EXERCISE: This exercise asks for a copy of each line in the records below with the word "left" in it.

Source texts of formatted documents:

=-=-=

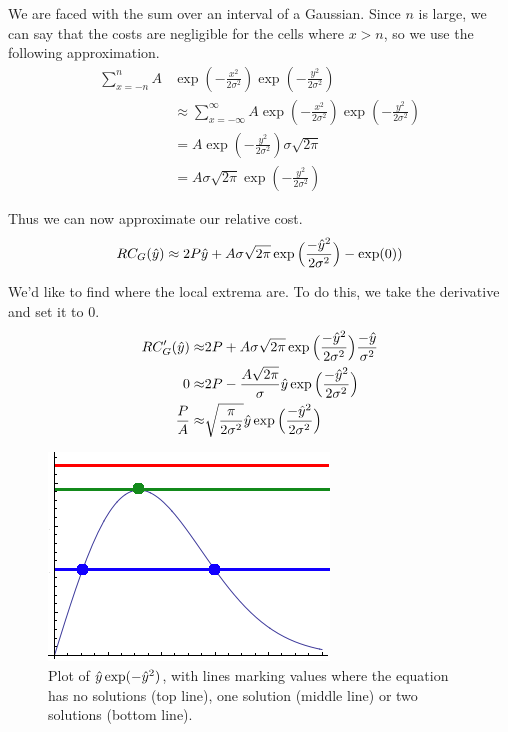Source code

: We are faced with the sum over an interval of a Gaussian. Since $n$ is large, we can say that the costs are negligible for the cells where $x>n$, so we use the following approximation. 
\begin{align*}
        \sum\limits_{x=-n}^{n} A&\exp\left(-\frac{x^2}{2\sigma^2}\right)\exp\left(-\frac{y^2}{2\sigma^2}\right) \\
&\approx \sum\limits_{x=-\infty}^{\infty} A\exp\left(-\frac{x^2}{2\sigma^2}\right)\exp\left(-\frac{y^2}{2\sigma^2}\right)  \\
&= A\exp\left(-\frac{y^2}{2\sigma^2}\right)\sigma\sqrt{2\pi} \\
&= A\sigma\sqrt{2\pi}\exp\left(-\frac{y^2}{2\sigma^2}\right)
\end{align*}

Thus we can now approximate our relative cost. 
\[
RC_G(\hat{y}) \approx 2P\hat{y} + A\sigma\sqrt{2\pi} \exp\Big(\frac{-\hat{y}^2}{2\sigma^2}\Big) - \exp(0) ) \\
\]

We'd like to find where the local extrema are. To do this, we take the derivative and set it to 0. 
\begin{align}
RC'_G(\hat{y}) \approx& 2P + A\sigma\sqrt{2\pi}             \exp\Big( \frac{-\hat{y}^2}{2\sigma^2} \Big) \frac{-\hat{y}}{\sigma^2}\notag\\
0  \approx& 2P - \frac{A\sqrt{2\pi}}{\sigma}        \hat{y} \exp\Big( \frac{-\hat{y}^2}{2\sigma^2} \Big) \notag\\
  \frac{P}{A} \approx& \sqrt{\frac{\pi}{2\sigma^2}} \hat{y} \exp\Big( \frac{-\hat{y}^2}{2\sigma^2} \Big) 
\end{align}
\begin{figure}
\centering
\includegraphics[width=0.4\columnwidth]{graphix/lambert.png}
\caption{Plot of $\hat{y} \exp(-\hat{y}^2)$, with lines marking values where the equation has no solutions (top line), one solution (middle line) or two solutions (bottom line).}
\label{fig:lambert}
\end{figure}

=-=-=

SOLUTION BELOW:
        \sum\limits_{x=-n}^{n} A&\exp\left(-\frac{x^2}{2\sigma^2}\right)\exp\left(-\frac{y^2}{2\sigma^2}\right) \\
&\approx \sum\limits_{x=-\infty}^{\infty} A\exp\left(-\frac{x^2}{2\sigma^2}\right)\exp\left(-\frac{y^2}{2\sigma^2}\right)  \\
&= A\exp\left(-\frac{y^2}{2\sigma^2}\right)\sigma\sqrt{2\pi} \\
&= A\sigma\sqrt{2\pi}\exp\left(-\frac{y^2}{2\sigma^2}\right)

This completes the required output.